I hope Nigerians, especially our people from Oyo state, forgive and overlook his Freudian slip. Given that apology, I believe the minister has realized his mistakes and will subsequently act accordingly. In days that followed the minister’s vituperation, many otherwise cool-headed and easy-going observers quickly joined the band of critics and cynics. By the way, what BAND do you think those critics belonged to?

Plus, how best do you describe kicking someone who is down already? The flurry of condemnation that followed Oloye Adelabu’s ‘AC-Freezer’ sermon must have surprised and shocked him. Instead of sticking to his prepared speech, he decided to dash off by telling Nigerians some home truth. Quite amusingly, the truth, it turns out, is not the truth Nigerians want to hear. And as they say, ‘There is your truth, my truth, and the Truth.’ The fact is that Nigerians are angry at many things, the sudden hike in electricity tariff being one.

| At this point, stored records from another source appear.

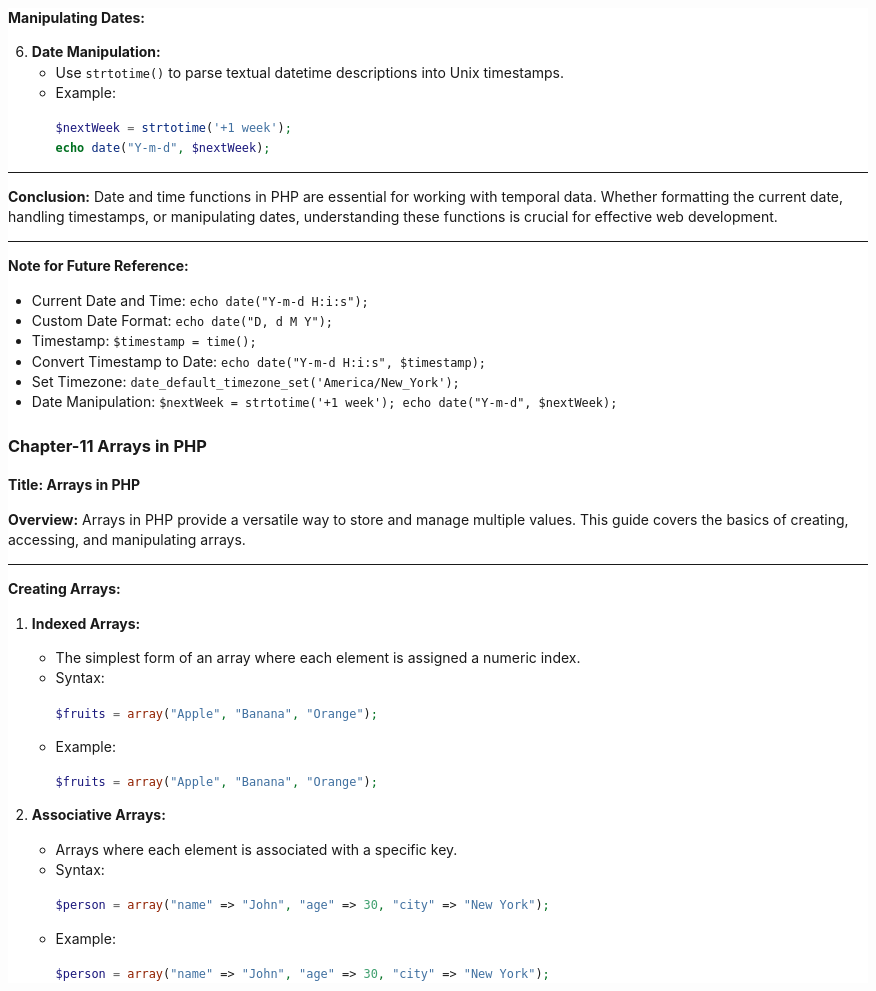 
**Manipulating Dates:**

6. **Date Manipulation:**
   - Use `strtotime()` to parse textual datetime descriptions into Unix timestamps.
   - Example:
     ```php
     $nextWeek = strtotime('+1 week');
     echo date("Y-m-d", $nextWeek);
     ```

---

**Conclusion:**
Date and time functions in PHP are essential for working with temporal data. Whether formatting the current date, handling timestamps, or manipulating dates, understanding these functions is crucial for effective web development.

---

**Note for Future Reference:**
- Current Date and Time: `echo date("Y-m-d H:i:s");`
- Custom Date Format: `echo date("D, d M Y");`
- Timestamp: `$timestamp = time();`
- Convert Timestamp to Date: `echo date("Y-m-d H:i:s", $timestamp);`
- Set Timezone: `date_default_timezone_set('America/New_York');`
- Date Manipulation: `$nextWeek = strtotime('+1 week'); echo date("Y-m-d", $nextWeek);`
  
### Chapter-11 Arrays in PHP

**Title: Arrays in PHP**

**Overview:**
Arrays in PHP provide a versatile way to store and manage multiple values. This guide covers the basics of creating, accessing, and manipulating arrays.

---

**Creating Arrays:**

1. **Indexed Arrays:**
   - The simplest form of an array where each element is assigned a numeric index.
   - Syntax:
     ```php
     $fruits = array("Apple", "Banana", "Orange");
     ```
   - Example:
     ```php
     $fruits = array("Apple", "Banana", "Orange");
     ```

2. **Associative Arrays:**
   - Arrays where each element is associated with a specific key.
   - Syntax:
     ```php
     $person = array("name" => "John", "age" => 30, "city" => "New York");
     ```
   - Example:
     ```php
     $person = array("name" => "John", "age" => 30, "city" => "New York");
     ```
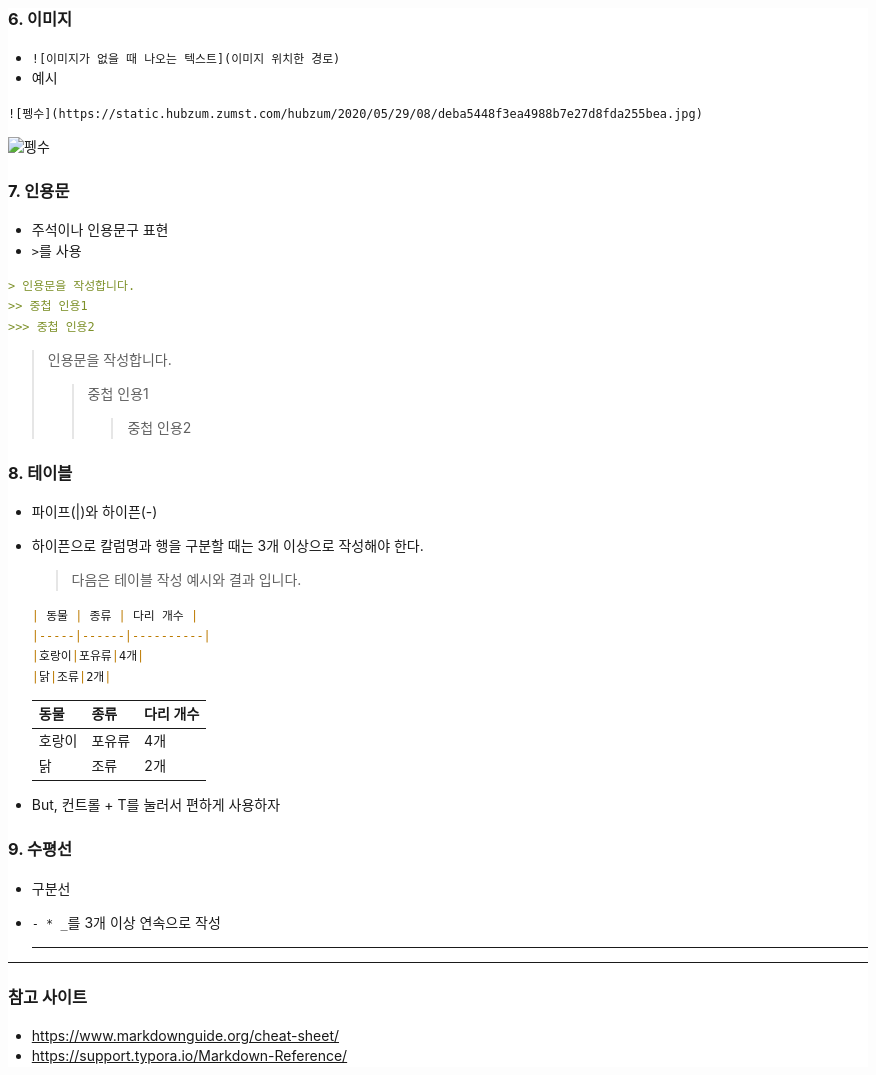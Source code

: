### 6. 이미지

* `![이미지가 없을 때 나오는 텍스트](이미지 위치한 경로)`
* 예시

```
![펭수](https://static.hubzum.zumst.com/hubzum/2020/05/29/08/deba5448f3ea4988b7e27d8fda255bea.jpg)
```

![펭수](https://static.hubzum.zumst.com/hubzum/2020/05/29/08/deba5448f3ea4988b7e27d8fda255bea.jpg)



### 7. 인용문

* 주석이나 인용문구 표현
* `>`를 사용

```markdown
> 인용문을 작성합니다.
>> 중첩 인용1
>>> 중첩 인용2
```

> 인용문을 작성합니다.
> > 중첩 인용1
> >
> > > 중첩 인용2



### 8. 테이블

* 파이프(|)와 하이픈(-)

* 하이픈으로 칼럼명과 행을 구분할 때는 3개 이상으로 작성해야 한다.

  > 다음은 테이블 작성 예시와 결과 입니다.

  ```markdown
  | 동물 | 종류 | 다리 개수 |
  |-----|------|----------|
  |호랑이|포유류|4개|
  |닭|조류|2개|
  ```

  | 동물   | 종류   | 다리 개수 |
  | ------ | ------ | --------- |
  | 호랑이 | 포유류 | 4개       |
  | 닭     | 조류   | 2개       |

* But, 컨트롤 + T를 눌러서 편하게 사용하자



### 9. 수평선

* 구분선

* `- * _`를 3개 이상 연속으로 작성

  ---

---



### 참고 사이트

* https://www.markdownguide.org/cheat-sheet/
* https://support.typora.io/Markdown-Reference/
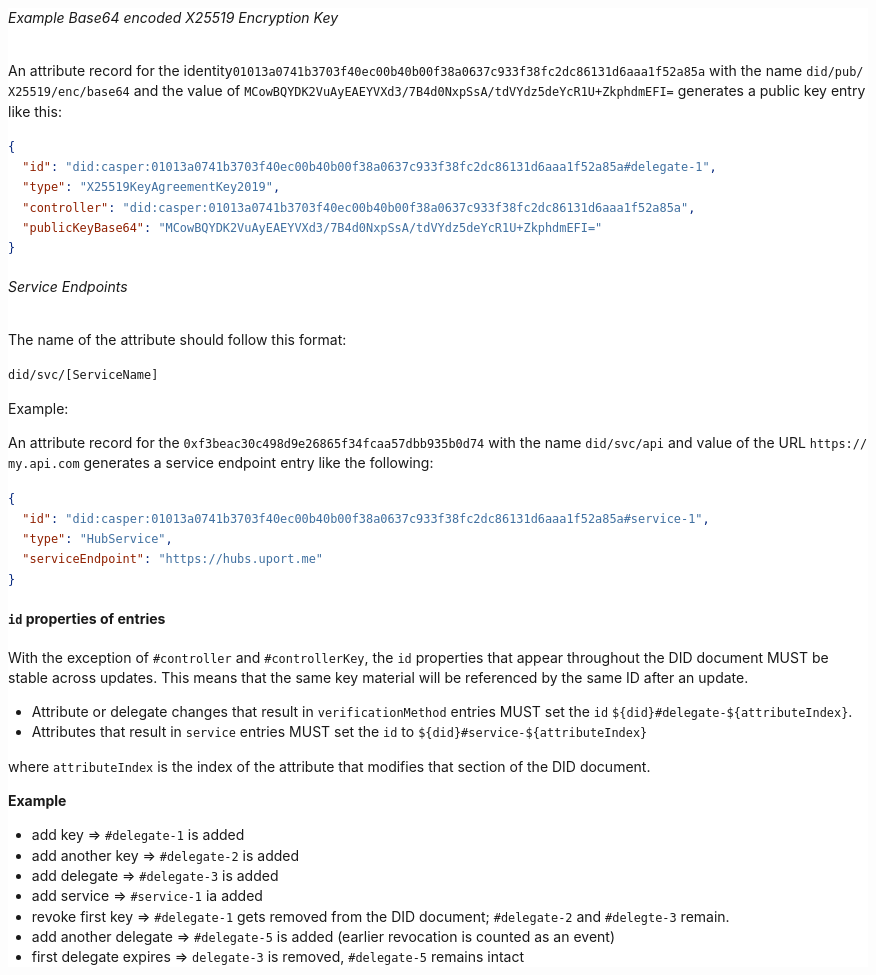 ###### Example Base64 encoded X25519 Encryption Key

An attribute record for the identity`01013a0741b3703f40ec00b40b00f38a0637c933f38fc2dc86131d6aaa1f52a85a` with the name
`did/pub/X25519/enc/base64` and the value of
`MCowBQYDK2VuAyEAEYVXd3/7B4d0NxpSsA/tdVYdz5deYcR1U+ZkphdmEFI=`
generates a public key entry like this:

```json
{
  "id": "did:casper:01013a0741b3703f40ec00b40b00f38a0637c933f38fc2dc86131d6aaa1f52a85a#delegate-1",
  "type": "X25519KeyAgreementKey2019",
  "controller": "did:casper:01013a0741b3703f40ec00b40b00f38a0637c933f38fc2dc86131d6aaa1f52a85a",
  "publicKeyBase64": "MCowBQYDK2VuAyEAEYVXd3/7B4d0NxpSsA/tdVYdz5deYcR1U+ZkphdmEFI="
}
```

###### Service Endpoints

The name of the attribute should follow this format:

`did/svc/[ServiceName]`

Example:

An attribute record for the `0xf3beac30c498d9e26865f34fcaa57dbb935b0d74` with the name
`did/svc/api` and value of the URL `https://my.api.com` generates a service endpoint entry like the following:

```json
{
  "id": "did:casper:01013a0741b3703f40ec00b40b00f38a0637c933f38fc2dc86131d6aaa1f52a85a#service-1",
  "type": "HubService",
  "serviceEndpoint": "https://hubs.uport.me"
}
```

#### `id` properties of entries

With the exception of `#controller` and `#controllerKey`, the `id` properties that appear throughout the DID document
MUST be stable across updates. This means that the same key material will be referenced by the same ID after an update.

* Attribute or delegate changes that result in `verificationMethod` entries MUST set the `id`
`${did}#delegate-${attributeIndex}`.
* Attributes that result in `service` entries MUST set the `id` to `${did}#service-${attributeIndex}`

where `attributeIndex` is the index of the attribute that modifies that section of the DID document.

**Example**

* add key => `#delegate-1` is added
* add another key => `#delegate-2` is added
* add delegate => `#delegate-3` is added
* add service => `#service-1` ia added
* revoke first key => `#delegate-1` gets removed from the DID document; `#delegate-2` and `#delegte-3` remain.
* add another delegate => `#delegate-5` is added (earlier revocation is counted as an event)
* first delegate expires => `delegate-3` is removed, `#delegate-5` remains intact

Perhaps the Minister’s press conference, an avenue to calm fraying nerves and address critical issues, quickly congealed into an arena for an intellectual dogfight – if you watch the video, you will hear the murmur that rented the air the moment that terse statement was uttered. While some influencers tried to downplay the minister’s jibe, they were instead flogged in their whitewashing game. Frankly, I am not interested in the minister and the energy management brouhaha. What I am indeed interested in is what the ministry and minister are doing to restore light in a country where darkness has permeated much of its landscape – don’t mind the confusion the minister and the ministry have created to disrupt the conversation around that vital sector of the economy.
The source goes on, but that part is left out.